(Beginning of ENTRIES PROVIDED)
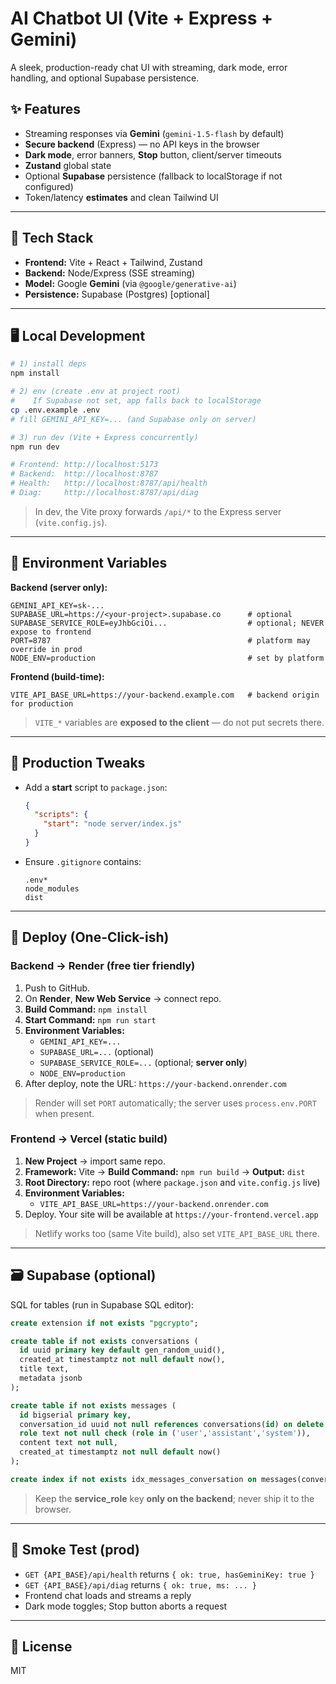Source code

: # AI Chatbot UI (Vite + Express + Gemini)

A sleek, production-ready chat UI with streaming, dark mode, error handling, and optional Supabase persistence.

## ✨ Features

- Streaming responses via **Gemini** (`gemini-1.5-flash` by default)
- **Secure backend** (Express) — no API keys in the browser
- **Dark mode**, error banners, **Stop** button, client/server timeouts
- **Zustand** global state
- Optional **Supabase** persistence (fallback to localStorage if not configured)
- Token/latency **estimates** and clean Tailwind UI

---

## 🧱 Tech Stack

- **Frontend:** Vite + React + Tailwind, Zustand
- **Backend:** Node/Express (SSE streaming)
- **Model:** Google **Gemini** (via `@google/generative-ai`)
- **Persistence:** Supabase (Postgres) [optional]

---

## 🖥️ Local Development

```bash
# 1) install deps
npm install

# 2) env (create .env at project root)
#    If Supabase not set, app falls back to localStorage
cp .env.example .env
# fill GEMINI_API_KEY=... (and Supabase only on server)

# 3) run dev (Vite + Express concurrently)
npm run dev

# Frontend: http://localhost:5173
# Backend:  http://localhost:8787
# Health:   http://localhost:8787/api/health
# Diag:     http://localhost:8787/api/diag
```

> In dev, the Vite proxy forwards `/api/*` to the Express server (`vite.config.js`).

---

## 🔐 Environment Variables

**Backend (server only):**

```
GEMINI_API_KEY=sk-...
SUPABASE_URL=https://<your-project>.supabase.co      # optional
SUPABASE_SERVICE_ROLE=eyJhbGciOi...                  # optional; NEVER expose to frontend
PORT=8787                                            # platform may override in prod
NODE_ENV=production                                  # set by platform
```

**Frontend (build-time):**

```
VITE_API_BASE_URL=https://your-backend.example.com   # backend origin for production
```

> `VITE_*` variables are **exposed to the client** — do not put secrets there.

---

## 🔧 Production Tweaks

- Add a **start** script to `package.json`:
  ```json
  {
    "scripts": {
      "start": "node server/index.js"
    }
  }
  ```
- Ensure `.gitignore` contains:
  ```
  .env*
  node_modules
  dist
  ```

---

## 🚀 Deploy (One-Click-ish)

### Backend → Render (free tier friendly)

1. Push to GitHub.
2. On **Render**, **New Web Service** → connect repo.
3. **Build Command:** `npm install`
4. **Start Command:** `npm run start`
5. **Environment Variables:**
   - `GEMINI_API_KEY=...`
   - `SUPABASE_URL=...` (optional)
   - `SUPABASE_SERVICE_ROLE=...` (optional; **server only**)
   - `NODE_ENV=production`
6. After deploy, note the URL: `https://your-backend.onrender.com`

> Render will set `PORT` automatically; the server uses `process.env.PORT` when present.

### Frontend → Vercel (static build)

1. **New Project** → import same repo.
2. **Framework:** Vite → **Build Command:** `npm run build` → **Output:** `dist`
3. **Root Directory:** repo root (where `package.json` and `vite.config.js` live)
4. **Environment Variables:**
   - `VITE_API_BASE_URL=https://your-backend.onrender.com`
5. Deploy. Your site will be available at `https://your-frontend.vercel.app`

> Netlify works too (same Vite build), also set `VITE_API_BASE_URL` there.

---

## 🗃️ Supabase (optional)

SQL for tables (run in Supabase SQL editor):

```sql
create extension if not exists "pgcrypto";

create table if not exists conversations (
  id uuid primary key default gen_random_uuid(),
  created_at timestamptz not null default now(),
  title text,
  metadata jsonb
);

create table if not exists messages (
  id bigserial primary key,
  conversation_id uuid not null references conversations(id) on delete cascade,
  role text not null check (role in ('user','assistant','system')),
  content text not null,
  created_at timestamptz not null default now()
);

create index if not exists idx_messages_conversation on messages(conversation_id, created_at);
```

> Keep the **service_role** key **only on the backend**; never ship it to the browser.

---

## 🧪 Smoke Test (prod)

- `GET {API_BASE}/api/health` returns `{ ok: true, hasGeminiKey: true }`
- `GET {API_BASE}/api/diag` returns `{ ok: true, ms: ... }`
- Frontend chat loads and streams a reply
- Dark mode toggles; Stop button aborts a request

---

## 📜 License

MIT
(End of ENTRIES PROVIDED)
§ WHAT YOU SHOULD DO: Please show, exactly as written, every line above that contains the word "browser".

§ TASK ANSWER:
- **Secure backend** (Express) — no API keys in the browser
> Keep the **service_role** key **only on the backend**; never ship it to the browser.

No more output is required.